BEGIN

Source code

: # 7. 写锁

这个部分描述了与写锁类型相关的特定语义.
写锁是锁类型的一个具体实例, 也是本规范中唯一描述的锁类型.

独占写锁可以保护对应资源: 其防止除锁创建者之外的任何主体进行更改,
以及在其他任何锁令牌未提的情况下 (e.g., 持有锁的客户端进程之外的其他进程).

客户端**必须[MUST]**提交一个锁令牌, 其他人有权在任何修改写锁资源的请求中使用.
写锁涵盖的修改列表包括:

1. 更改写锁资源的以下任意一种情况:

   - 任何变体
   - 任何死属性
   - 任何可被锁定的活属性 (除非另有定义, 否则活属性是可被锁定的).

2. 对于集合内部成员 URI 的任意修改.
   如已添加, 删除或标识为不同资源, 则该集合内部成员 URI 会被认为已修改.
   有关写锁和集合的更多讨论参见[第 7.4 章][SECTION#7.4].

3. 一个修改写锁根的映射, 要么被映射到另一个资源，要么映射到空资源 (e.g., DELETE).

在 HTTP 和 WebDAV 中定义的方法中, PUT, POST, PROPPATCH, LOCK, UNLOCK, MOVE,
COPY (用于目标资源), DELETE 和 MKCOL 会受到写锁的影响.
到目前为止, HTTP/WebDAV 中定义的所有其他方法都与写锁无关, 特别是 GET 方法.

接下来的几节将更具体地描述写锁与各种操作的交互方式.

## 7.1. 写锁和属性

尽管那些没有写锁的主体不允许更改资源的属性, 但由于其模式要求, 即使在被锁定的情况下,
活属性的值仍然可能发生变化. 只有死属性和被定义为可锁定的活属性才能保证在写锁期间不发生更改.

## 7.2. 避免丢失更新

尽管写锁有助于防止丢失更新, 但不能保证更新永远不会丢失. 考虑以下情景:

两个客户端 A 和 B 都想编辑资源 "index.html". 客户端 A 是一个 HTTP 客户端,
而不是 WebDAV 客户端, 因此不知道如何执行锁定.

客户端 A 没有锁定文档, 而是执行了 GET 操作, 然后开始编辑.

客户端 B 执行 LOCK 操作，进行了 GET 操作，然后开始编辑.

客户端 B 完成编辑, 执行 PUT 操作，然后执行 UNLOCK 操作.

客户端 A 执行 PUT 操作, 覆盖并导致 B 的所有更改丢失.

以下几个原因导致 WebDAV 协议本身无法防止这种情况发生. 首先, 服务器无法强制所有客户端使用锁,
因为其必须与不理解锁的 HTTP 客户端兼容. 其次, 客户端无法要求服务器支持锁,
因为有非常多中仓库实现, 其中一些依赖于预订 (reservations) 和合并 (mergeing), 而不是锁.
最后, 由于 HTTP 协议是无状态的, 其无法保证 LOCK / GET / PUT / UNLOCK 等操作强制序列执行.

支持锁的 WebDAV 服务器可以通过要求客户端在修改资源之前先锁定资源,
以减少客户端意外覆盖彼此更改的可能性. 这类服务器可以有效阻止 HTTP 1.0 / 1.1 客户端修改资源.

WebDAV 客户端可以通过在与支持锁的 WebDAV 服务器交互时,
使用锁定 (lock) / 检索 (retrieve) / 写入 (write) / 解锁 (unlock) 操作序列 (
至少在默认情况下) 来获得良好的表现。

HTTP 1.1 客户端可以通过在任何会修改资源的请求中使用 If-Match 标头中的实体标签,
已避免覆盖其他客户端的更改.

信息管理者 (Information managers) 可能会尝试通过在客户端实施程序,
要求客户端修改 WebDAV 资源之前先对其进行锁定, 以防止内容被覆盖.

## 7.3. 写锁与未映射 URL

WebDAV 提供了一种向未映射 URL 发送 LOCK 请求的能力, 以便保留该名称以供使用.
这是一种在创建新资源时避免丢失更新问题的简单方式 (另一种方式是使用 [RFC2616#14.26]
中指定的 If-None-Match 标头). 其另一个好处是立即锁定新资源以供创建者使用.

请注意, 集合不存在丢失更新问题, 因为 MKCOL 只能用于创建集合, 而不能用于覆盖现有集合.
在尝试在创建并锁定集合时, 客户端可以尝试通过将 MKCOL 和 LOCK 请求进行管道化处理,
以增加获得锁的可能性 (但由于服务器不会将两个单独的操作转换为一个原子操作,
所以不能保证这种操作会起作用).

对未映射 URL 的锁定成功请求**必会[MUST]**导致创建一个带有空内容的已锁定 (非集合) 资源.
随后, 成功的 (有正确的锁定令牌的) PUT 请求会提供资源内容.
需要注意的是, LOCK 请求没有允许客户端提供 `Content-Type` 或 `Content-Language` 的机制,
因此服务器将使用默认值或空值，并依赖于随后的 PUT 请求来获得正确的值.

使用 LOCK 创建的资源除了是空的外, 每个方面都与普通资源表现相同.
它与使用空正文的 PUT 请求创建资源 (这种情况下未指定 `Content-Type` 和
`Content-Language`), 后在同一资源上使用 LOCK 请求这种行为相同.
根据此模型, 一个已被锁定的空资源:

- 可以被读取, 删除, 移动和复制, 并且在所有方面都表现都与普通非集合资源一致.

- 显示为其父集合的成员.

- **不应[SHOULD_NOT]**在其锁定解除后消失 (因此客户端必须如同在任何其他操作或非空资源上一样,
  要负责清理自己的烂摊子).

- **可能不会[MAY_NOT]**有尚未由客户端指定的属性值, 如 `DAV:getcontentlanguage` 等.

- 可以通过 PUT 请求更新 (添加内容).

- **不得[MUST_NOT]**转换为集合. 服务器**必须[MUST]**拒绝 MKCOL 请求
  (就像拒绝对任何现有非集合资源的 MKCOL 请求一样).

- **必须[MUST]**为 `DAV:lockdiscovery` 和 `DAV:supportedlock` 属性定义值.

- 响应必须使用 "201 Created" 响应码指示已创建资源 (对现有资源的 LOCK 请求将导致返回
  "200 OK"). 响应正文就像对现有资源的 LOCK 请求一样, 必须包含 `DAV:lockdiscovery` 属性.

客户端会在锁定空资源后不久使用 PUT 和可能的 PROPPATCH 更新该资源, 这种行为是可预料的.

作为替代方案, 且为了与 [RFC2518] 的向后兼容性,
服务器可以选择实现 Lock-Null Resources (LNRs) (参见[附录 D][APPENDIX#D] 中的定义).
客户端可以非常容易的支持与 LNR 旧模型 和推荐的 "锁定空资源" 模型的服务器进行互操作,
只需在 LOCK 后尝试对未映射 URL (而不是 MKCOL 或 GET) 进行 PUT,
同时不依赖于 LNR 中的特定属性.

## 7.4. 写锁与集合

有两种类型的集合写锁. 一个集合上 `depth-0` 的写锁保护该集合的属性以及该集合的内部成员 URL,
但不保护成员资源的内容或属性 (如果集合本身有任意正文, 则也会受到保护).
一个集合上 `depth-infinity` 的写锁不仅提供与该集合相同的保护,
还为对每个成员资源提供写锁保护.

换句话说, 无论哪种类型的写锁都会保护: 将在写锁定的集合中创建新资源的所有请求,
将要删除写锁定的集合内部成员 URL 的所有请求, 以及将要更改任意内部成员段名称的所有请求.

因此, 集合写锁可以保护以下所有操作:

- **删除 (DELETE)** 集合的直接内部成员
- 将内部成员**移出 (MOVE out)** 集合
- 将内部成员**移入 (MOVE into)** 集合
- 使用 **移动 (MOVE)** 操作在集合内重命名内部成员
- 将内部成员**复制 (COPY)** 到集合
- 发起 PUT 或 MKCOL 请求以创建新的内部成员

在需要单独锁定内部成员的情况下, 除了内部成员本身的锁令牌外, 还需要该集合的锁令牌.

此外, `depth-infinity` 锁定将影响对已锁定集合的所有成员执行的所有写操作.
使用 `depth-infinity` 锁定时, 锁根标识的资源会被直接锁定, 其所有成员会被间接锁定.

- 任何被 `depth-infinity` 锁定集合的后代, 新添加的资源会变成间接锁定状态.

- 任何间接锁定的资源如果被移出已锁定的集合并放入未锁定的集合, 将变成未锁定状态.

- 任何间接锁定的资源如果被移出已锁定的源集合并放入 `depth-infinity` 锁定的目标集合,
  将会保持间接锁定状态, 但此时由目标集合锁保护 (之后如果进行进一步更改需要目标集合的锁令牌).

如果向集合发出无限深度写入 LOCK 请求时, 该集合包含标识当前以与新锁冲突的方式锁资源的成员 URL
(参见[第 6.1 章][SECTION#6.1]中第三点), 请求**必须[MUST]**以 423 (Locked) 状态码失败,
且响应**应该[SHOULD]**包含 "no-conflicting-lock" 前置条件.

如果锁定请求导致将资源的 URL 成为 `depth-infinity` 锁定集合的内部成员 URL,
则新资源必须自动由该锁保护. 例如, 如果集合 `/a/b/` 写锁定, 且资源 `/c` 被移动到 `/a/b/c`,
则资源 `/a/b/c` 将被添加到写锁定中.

END
BEGIN

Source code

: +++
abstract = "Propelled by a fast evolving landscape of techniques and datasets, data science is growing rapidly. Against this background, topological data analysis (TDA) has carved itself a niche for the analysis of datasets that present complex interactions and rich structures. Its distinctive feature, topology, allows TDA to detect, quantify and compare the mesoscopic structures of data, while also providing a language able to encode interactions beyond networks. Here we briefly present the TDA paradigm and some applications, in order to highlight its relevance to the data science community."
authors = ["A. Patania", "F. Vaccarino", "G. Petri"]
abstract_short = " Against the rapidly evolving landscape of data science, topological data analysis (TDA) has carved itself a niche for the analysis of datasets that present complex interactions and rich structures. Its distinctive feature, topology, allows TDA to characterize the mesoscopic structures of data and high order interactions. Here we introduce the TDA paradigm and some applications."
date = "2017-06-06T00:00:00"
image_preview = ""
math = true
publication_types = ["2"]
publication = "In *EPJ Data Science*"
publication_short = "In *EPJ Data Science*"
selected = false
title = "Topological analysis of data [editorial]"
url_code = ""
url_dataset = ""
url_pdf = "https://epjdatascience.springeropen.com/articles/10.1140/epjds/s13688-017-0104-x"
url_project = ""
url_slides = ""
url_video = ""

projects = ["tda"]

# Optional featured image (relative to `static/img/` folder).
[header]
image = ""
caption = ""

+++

END
BEGIN

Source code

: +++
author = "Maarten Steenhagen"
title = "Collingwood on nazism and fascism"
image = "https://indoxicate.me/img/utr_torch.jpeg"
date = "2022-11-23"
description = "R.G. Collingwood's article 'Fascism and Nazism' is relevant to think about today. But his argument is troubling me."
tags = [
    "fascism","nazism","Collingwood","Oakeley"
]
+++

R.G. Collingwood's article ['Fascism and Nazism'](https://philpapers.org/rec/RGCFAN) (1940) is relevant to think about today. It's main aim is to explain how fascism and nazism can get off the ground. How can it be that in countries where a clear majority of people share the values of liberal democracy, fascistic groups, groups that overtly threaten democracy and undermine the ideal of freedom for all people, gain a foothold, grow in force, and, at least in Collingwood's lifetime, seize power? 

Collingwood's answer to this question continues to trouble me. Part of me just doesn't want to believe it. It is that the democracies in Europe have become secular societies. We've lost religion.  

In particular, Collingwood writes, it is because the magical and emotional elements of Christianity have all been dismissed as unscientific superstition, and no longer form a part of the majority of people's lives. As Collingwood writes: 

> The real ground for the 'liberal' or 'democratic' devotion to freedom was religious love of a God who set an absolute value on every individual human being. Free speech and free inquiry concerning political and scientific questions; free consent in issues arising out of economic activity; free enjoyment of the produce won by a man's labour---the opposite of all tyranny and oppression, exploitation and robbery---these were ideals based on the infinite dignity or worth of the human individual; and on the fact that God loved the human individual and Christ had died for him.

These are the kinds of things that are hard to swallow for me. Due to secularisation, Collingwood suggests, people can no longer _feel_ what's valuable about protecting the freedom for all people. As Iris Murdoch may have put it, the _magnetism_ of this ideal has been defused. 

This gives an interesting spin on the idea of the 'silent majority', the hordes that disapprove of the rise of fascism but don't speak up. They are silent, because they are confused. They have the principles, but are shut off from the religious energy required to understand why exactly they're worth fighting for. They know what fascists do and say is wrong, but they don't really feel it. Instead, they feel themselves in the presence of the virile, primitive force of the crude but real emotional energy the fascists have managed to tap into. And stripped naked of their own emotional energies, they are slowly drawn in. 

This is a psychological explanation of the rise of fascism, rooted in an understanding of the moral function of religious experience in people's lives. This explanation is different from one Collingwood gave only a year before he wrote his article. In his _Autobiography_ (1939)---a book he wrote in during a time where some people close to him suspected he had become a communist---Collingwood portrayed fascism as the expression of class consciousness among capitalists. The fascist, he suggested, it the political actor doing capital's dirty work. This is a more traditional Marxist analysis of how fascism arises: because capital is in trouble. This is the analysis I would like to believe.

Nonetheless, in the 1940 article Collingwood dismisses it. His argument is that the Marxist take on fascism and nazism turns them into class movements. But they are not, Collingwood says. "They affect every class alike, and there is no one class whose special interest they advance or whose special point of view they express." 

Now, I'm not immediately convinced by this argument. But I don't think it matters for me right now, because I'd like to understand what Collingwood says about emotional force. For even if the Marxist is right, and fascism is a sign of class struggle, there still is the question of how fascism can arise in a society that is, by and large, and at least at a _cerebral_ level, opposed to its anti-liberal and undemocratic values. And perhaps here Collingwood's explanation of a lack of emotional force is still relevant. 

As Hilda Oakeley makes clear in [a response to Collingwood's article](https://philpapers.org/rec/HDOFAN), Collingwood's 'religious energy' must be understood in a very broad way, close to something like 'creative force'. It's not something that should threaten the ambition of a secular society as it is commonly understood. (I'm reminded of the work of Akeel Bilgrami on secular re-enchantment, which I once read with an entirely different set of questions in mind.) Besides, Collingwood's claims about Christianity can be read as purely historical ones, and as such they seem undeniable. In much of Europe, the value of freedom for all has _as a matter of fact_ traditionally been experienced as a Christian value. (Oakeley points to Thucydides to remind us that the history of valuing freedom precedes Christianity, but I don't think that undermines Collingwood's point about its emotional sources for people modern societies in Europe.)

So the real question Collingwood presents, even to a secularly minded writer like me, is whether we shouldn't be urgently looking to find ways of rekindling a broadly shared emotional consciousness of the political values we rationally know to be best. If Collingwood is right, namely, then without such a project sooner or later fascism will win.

END

> [Task] Only one stretch of the data above is needed. Restate it word for word, from the line containing "WebDAV 客户端可以通过在与支持锁的 WebDAV" through the line containing "WebDAV 提供了一种向未映射 URL", both ends included.

> [Task answer]
WebDAV 客户端可以通过在与支持锁的 WebDAV 服务器交互时,
使用锁定 (lock) / 检索 (retrieve) / 写入 (write) / 解锁 (unlock) 操作序列 (
至少在默认情况下) 来获得良好的表现。

HTTP 1.1 客户端可以通过在任何会修改资源的请求中使用 If-Match 标头中的实体标签,
已避免覆盖其他客户端的更改.

信息管理者 (Information managers) 可能会尝试通过在客户端实施程序,
要求客户端修改 WebDAV 资源之前先对其进行锁定, 以防止内容被覆盖.

## 7.3. 写锁与未映射 URL

WebDAV 提供了一种向未映射 URL 发送 LOCK 请求的能力, 以便保留该名称以供使用.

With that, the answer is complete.